__What you are asked to do__
Nothing but the lines from the one with "Quando i dati" down to the one with "calcola la parità" should be returned, exactly and with both ends included, from the material below.

__Excerpted records__
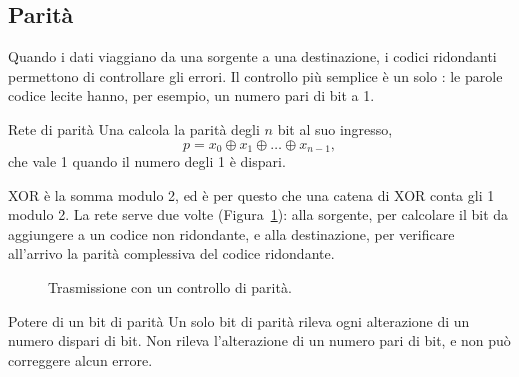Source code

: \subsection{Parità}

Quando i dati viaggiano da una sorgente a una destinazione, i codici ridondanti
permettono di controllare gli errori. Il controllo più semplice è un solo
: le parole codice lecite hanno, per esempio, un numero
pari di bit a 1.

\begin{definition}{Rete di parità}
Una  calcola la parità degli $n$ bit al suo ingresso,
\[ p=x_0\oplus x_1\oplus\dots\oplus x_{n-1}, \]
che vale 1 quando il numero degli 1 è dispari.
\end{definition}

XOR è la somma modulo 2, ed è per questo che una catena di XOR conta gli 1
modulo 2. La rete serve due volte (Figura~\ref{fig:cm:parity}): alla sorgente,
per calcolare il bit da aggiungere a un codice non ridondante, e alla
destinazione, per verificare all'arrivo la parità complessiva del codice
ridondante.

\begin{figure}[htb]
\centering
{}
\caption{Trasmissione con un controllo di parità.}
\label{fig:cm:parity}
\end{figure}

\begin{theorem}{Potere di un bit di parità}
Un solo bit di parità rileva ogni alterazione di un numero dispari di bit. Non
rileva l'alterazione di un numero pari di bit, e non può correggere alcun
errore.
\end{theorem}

==

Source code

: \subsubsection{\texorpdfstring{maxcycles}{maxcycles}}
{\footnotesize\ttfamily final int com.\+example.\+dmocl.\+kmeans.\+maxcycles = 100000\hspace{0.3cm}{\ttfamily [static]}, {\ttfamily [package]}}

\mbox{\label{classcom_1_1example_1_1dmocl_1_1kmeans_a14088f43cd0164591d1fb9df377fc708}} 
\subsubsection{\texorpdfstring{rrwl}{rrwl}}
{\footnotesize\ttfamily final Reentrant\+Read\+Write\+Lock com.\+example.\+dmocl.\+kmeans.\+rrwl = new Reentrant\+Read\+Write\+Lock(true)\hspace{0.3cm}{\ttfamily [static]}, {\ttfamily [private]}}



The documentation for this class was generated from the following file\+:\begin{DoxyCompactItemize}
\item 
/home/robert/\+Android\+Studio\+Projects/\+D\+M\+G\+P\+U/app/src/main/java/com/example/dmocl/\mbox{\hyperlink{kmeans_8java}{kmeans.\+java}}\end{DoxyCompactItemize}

__Finished exercise__
Quando i dati viaggiano da una sorgente a una destinazione, i codici ridondanti
permettono di controllare gli errori. Il controllo più semplice è un solo
: le parole codice lecite hanno, per esempio, un numero
pari di bit a 1.

\begin{definition}{Rete di parità}
Una  calcola la parità degli $n$ bit al suo ingresso,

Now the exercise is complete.